Theodora Varnay Jones: Fugue
Don Soker Contemporary Art Gallery
2180 Bryant Street Ste.205, San Francisco, CA 94110
May 7 – June 18, 2016
San Francisco’s art galleries, artists, and art stores are disappearing because of unaffordable rents–we all know this. The city’s beauty, its über-development business climate, and the tech industry explosion have caused an economic earthquake that has fundamentally changed the face of San Francisco. The delicate ecology of the arts and small businesses in San Francisco is being destroyed, and it may not return even if the pro-business Mayor is voted out or the tech bubble bursts. Working artists, small gallery owners, and businesses have been served notice: to get out of the way. Having an art studio, gallery, or even a bookstore has become an act of resistance or even civil disobedience. At the same time, the largest contemporary art museum on the west coast, SFMOMA, reopened on 3rd Street and mega-gallery Gagosian will open a branch across the street. Many small galleries closed; some fled the well-known gallery complex at 49 Geary Street for Portrero Hill, or to Oakland; some moved to the new Minnesota Street complex, a kind of temporary art life boat created by venture capitalists and art collectors, Andy and Deborah Rappaport. The San Francisco Arts Commission conducted an artist displacement survey last year to try to track the loss of artists from the City, and their survey confirmed that 70 percent of those artists interviewed have left the City or are or have been displaced. The anti-eviction mapping project features personal narratives of longtime residents being forced to leave. It is currently part of a larger current exhibition at Yerba Buena Center, Take This Hammer, which addresses the arts and social activism. Those that stay cite the generosity of their landlords, foundations, City programs, family wealth, or just plain luck.
Don Soker, a gallerist for over 40 years, has had to move three times, from 49 Geary to a raw commercial space at 100 Montgomery Street and then to his loft in the Mission district he shares with his partner, the artist Theodora Varnay Jones. Varnay Jones redesigned the space to accommodate her studio and the gallery, and together they have created one of the most intimate and beautiful art spaces in San Francisco. It is called Don Soker Contemporary Art Gallery, and it is where I saw Varnay Jones’ new show, Fugue.

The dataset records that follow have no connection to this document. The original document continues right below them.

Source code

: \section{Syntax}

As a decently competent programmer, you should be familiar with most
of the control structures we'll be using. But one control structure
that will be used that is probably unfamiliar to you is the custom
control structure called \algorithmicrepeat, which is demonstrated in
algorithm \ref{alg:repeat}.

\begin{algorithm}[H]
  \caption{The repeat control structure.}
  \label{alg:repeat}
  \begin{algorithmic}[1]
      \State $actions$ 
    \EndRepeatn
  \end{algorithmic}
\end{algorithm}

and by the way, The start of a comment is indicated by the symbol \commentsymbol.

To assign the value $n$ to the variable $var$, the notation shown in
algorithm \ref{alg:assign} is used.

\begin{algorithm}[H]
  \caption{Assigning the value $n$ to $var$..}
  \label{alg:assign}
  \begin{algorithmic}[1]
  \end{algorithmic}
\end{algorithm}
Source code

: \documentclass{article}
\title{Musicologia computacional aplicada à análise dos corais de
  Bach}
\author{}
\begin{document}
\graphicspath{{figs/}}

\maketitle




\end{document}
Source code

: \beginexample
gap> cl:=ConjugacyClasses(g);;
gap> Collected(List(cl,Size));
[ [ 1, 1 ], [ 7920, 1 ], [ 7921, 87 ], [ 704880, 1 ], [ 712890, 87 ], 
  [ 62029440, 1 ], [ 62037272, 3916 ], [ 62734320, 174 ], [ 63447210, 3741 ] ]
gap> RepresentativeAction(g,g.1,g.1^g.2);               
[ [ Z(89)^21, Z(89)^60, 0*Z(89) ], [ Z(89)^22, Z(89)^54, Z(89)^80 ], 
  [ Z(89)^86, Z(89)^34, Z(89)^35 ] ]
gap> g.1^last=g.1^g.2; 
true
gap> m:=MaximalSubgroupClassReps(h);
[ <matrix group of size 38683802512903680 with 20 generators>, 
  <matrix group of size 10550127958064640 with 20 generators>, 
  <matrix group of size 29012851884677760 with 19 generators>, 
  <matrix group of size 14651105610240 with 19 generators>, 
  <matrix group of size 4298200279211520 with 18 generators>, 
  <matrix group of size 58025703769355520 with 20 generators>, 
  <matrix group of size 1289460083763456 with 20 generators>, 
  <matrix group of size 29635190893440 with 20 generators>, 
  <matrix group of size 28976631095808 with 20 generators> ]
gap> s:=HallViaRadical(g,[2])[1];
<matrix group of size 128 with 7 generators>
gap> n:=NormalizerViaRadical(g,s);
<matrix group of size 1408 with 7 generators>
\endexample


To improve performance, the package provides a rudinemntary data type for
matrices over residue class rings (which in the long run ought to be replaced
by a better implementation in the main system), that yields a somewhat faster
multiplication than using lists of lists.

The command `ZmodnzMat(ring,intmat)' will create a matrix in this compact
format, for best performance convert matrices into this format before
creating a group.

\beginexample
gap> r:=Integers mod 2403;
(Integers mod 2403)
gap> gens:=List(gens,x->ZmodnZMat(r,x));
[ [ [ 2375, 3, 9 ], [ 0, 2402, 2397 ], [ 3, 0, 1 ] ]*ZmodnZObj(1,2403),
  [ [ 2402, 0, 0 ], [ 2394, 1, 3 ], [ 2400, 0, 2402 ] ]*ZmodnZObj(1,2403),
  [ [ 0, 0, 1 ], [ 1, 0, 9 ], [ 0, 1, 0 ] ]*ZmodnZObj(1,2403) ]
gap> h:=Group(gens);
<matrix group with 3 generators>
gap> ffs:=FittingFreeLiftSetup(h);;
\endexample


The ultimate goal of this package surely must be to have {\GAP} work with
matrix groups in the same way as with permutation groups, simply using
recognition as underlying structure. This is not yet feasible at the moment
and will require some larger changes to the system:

All the works in the show are in grey scale: black, white, silver, and grey. Varnay Jones was born in post-war Hungary and came to the U.S. in the 1970s. I like her Beckett and Camus meet wabi-sabi sensibility. I like how concrete, how physical, her work is: wadded daily newspapers, a tree stump rubbed with graphite. On one wall are numbered frottage pieces, begun at the Lucid Art Foundation Residency in northern California last year, that were made by rubbing graphite onto sheets of thin Japanese paper or thin-to-transparent industrial materials like mylar and velum and thus picking up the imprint of tree stumps, large stones, and unidentifiable found objects. To create this series of veiled drawings, Varnay Jones layered the sheets of rubbed images, thus creating skins of time and memory. The newspaper pieces come from Metamorphosis, a series from a 2010 residency at San Jose’s ICA Print Center; they show the same crumpled newspaper a la Wallace Stevens’s Thirteen Ways of Looking at a Blackbird. Two small pieces titled Nano are from another series Varnay Jones created from discarded silicon wafers she found after touring Stanford’s Nanotechnology Lab in 2014.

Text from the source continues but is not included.